The Future Belongs to Digitalism
Digitalism will replace Liberalism as the leading doctrine in the coming decades. If you live in a country organised according to State Digitalism or Neo Digitalism, it is not something to look forward to. Within such states, Digitalism will look irresistible to business leaders and governments. However, the mass (state or company) surveillance of citizens, where recommendations algorithms drive citizens into certain corners, reveals the struggle of the 21st century.
However, in a society where Digitalism is constrained, the adverse effects can be limited. Regulations and fighting the monopolies of today, breaking them up and preventing them from becoming the new world dictators could help. We should use blockchain to let citizens own their data and adopt a self-sovereign identity to remain in control. In democratic countries, citizens can also fight the algorithms, as recently happened in The Netherlands; an algorithm was taken to court and lost.

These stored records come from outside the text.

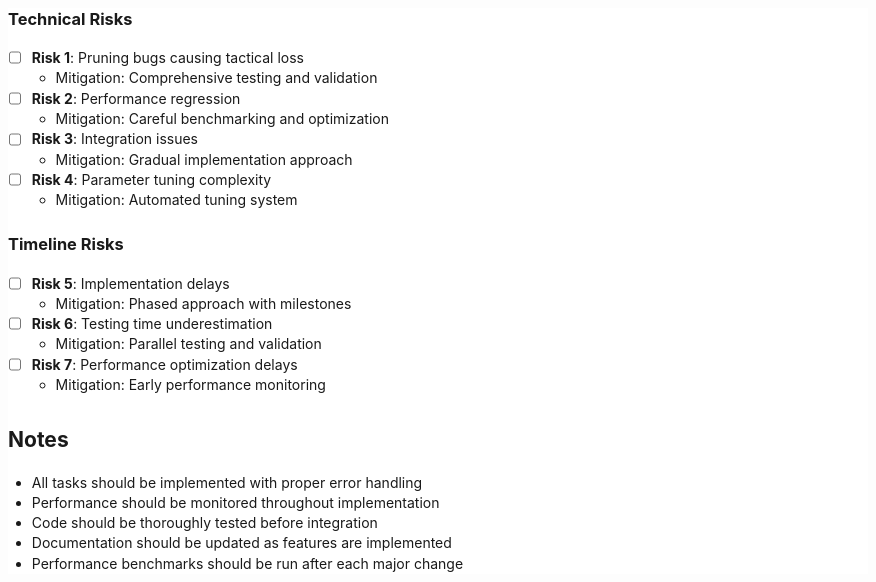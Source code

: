 ### Technical Risks
- [ ] **Risk 1**: Pruning bugs causing tactical loss
  - Mitigation: Comprehensive testing and validation
- [ ] **Risk 2**: Performance regression
  - Mitigation: Careful benchmarking and optimization
- [ ] **Risk 3**: Integration issues
  - Mitigation: Gradual implementation approach
- [ ] **Risk 4**: Parameter tuning complexity
  - Mitigation: Automated tuning system

### Timeline Risks
- [ ] **Risk 5**: Implementation delays
  - Mitigation: Phased approach with milestones
- [ ] **Risk 6**: Testing time underestimation
  - Mitigation: Parallel testing and validation
- [ ] **Risk 7**: Performance optimization delays
  - Mitigation: Early performance monitoring

## Notes

- All tasks should be implemented with proper error handling
- Performance should be monitored throughout implementation
- Code should be thoroughly tested before integration
- Documentation should be updated as features are implemented
- Performance benchmarks should be run after each major change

The landmark case ruled that using people’s data without consent violates their human rights.
The rise of Digitalism is unstoppable, and the current Corona pandemic can be a catalyst for Digitalism. However, as citizens, we still stand a chance to build a society that is there for its citizens and not for corporations or dictatorial leaders. Companies such as IBM and Microsoft backing the Pope’s pledge for ethical AI is a good step in the right direction. It will require hard work and involve all stakeholders, but anything is better than becoming enslaved to technology and losing our freedom and free will. This is a battle we cannot lose, or we will lose everything.